• [WHAT IS BEING ASKED]:
In exact form, please repeat the records from their opening line down to the line with "A) Realizar verificaciones", including that line.

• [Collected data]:
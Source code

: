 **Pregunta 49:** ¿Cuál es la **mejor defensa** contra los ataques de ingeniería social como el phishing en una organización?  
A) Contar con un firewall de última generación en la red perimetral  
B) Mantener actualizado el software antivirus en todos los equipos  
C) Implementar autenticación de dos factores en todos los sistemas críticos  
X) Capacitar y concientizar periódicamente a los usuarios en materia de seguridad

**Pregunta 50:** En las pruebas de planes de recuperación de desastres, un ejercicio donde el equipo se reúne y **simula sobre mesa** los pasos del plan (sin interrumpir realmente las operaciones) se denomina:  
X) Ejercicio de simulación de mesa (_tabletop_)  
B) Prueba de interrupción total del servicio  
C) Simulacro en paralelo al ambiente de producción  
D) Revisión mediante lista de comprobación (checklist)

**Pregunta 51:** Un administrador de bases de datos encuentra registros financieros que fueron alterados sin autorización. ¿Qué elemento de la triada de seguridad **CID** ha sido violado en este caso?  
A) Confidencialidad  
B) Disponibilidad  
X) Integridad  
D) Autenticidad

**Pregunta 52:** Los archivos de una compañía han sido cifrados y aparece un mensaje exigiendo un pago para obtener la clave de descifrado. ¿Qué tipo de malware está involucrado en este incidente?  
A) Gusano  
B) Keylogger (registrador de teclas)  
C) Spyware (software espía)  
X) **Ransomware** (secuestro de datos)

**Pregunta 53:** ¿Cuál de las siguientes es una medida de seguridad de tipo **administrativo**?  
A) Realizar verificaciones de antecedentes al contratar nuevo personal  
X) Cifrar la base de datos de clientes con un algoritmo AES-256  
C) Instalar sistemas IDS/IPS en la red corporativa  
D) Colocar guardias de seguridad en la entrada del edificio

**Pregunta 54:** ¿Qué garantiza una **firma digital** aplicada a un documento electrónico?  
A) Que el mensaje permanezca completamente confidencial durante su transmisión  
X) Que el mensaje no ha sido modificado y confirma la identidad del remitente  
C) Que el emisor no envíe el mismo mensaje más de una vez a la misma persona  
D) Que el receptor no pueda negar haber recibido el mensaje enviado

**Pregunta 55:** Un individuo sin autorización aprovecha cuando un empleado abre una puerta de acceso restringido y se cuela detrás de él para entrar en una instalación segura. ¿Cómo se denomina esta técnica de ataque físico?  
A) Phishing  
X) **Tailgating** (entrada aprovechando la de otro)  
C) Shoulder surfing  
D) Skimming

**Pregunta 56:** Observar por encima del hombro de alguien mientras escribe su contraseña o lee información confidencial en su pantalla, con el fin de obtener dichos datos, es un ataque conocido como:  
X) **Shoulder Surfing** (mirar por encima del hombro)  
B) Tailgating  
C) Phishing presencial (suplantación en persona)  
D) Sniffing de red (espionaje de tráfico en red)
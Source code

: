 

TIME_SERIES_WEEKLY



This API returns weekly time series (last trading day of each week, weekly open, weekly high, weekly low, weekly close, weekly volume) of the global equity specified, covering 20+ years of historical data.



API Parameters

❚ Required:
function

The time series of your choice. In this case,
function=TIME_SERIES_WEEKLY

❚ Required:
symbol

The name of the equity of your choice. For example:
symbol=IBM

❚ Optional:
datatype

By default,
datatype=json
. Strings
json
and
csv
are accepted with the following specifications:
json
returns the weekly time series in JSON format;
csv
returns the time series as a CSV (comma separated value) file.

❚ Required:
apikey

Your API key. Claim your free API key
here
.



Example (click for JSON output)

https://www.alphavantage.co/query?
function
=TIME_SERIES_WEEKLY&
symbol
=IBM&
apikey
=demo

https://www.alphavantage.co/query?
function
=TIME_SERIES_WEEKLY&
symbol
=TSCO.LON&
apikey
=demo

• [SOLUTION]:
Source code

: **Pregunta 49:** ¿Cuál es la **mejor defensa** contra los ataques de ingeniería social como el phishing en una organización?  
A) Contar con un firewall de última generación en la red perimetral  
B) Mantener actualizado el software antivirus en todos los equipos  
C) Implementar autenticación de dos factores en todos los sistemas críticos  
X) Capacitar y concientizar periódicamente a los usuarios en materia de seguridad

**Pregunta 50:** En las pruebas de planes de recuperación de desastres, un ejercicio donde el equipo se reúne y **simula sobre mesa** los pasos del plan (sin interrumpir realmente las operaciones) se denomina:  
X) Ejercicio de simulación de mesa (_tabletop_)  
B) Prueba de interrupción total del servicio  
C) Simulacro en paralelo al ambiente de producción  
D) Revisión mediante lista de comprobación (checklist)

**Pregunta 51:** Un administrador de bases de datos encuentra registros financieros que fueron alterados sin autorización. ¿Qué elemento de la triada de seguridad **CID** ha sido violado en este caso?  
A) Confidencialidad  
B) Disponibilidad  
X) Integridad  
D) Autenticidad

**Pregunta 52:** Los archivos de una compañía han sido cifrados y aparece un mensaje exigiendo un pago para obtener la clave de descifrado. ¿Qué tipo de malware está involucrado en este incidente?  
A) Gusano  
B) Keylogger (registrador de teclas)  
C) Spyware (software espía)  
X) **Ransomware** (secuestro de datos)

**Pregunta 53:** ¿Cuál de las siguientes es una medida de seguridad de tipo **administrativo**?  
A) Realizar verificaciones de antecedentes al contratar nuevo personal  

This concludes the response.